Science forms an integral part of society, implicitly creating an ongoing dialogue between the two. However, ideas vary widely on how the scientific enterprise is pursued, and what its role and relevance to society are. A sustained introspection and dialogue about the practice of science in the broadest terms is essential to have an informed and shared vision of the place of science in society and culture. In recent times, rapid changes in the socio-political, cultural and economic spheres worldwide have lent urgency to efforts aimed at re-examining and, perhaps, re-defining the relationship between the scientific community and society at large, as well the nature of the engagement of science with the state, the corporate world and with global networks of the knowledge economy. Yet there have been relatively few attempts to systematically re-conceive the basic nature of the science-society contract.
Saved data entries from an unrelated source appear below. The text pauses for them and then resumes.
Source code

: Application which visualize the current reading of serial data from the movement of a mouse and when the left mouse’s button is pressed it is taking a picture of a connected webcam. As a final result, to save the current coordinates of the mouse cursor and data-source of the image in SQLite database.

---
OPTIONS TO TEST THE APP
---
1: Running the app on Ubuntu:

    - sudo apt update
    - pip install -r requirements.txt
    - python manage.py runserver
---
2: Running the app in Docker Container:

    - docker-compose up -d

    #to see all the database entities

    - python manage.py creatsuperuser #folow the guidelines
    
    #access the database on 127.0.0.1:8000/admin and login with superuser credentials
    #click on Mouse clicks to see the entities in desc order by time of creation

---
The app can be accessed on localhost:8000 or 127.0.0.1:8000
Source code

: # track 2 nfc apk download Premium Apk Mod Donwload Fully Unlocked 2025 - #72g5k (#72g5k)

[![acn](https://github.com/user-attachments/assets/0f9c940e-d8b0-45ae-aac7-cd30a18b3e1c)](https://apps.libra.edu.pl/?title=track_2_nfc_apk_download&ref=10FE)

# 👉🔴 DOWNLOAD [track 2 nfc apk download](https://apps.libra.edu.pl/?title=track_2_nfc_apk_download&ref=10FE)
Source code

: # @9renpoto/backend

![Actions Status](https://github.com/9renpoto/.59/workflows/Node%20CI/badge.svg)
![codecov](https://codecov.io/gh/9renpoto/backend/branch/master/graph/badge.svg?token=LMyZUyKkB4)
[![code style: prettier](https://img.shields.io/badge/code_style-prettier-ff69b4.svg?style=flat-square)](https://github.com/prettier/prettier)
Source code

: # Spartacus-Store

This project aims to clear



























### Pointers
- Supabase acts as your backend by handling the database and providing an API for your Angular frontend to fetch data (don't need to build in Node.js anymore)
The Indian Academy of Sciences, Bengaluru, has felt that it is essential to have an open-ended and sustained dialogue amongst science practitioners, science policy makers, science administrators and educators, and the general public. This is the broad intention behind the initiation of DIALOGUE: Science, Scientists, and Society. It is hoped that the journal will provide a formal forum to promote and facilitate ongoing discussion on issues pertaining to the practice, teaching, management and communication of in addition to other outreach initiatives (see CONFLUENCE), science as well as all aspects of the science-society interface. DIALOGUE extends the conversation through CONFLUENCE, a moderated public forum, and other outreach initiatives. The hope is that this will give rise to a more inclusive and acceptable vision of the inter-relationship between science, society, polity, and culture.

Aim and Scope

DIALOGUE: Science, Scientists, and Society, published by the Indian Academy of Sciences, Bengaluru, provides a scholarly forum for scientists and other interested parties to discuss and debate issues pertaining to science and society, in the broadest sense. The journal covers three related but distinct themes: (a) the practice of science, including choice of problem, publication, evaluation, funding and other matters; (b) communication of science by its practitioners to students, politicians, administrators, other interested parties, and the general public; and (c) the impact of science on society, and vice versa. These themes are envisaged to cover, for example, introspection on practices in science and academia, education and the communication of science, gender and allied issues in science, science as a social system, culture of science, future directions and implications, goals of science, science-social science interfaces (conversations across disciplines and knowledge systems), indigenous and local knowledge systems and science, imaginations driven by science, connections with other countries, global contributions, funding, organisation of science, administration and management of science, evaluation, critical studies of science and society, science policy studies and more. The journal is also a place for discussion on planning scientific policy, as well as issues pertaining to science education and policy towards education. The journal aims to foster discussion and dialogue by publishing papers addressing any aspect of science practice, science teaching, science administration, science policy and the science-society interface. It will also serve as a place to put on record archival documents from the past, as well as those that may be produced in the future, in which the Academy or other such bodies put down in writing the results of their deliberations on issues of relevance to scientists and society. The journal is accompanied by a more informal but moderated web platform, CONFLUENCE that aims to provide a forum for all interested parties to share and debate views and interact on these crucial issues.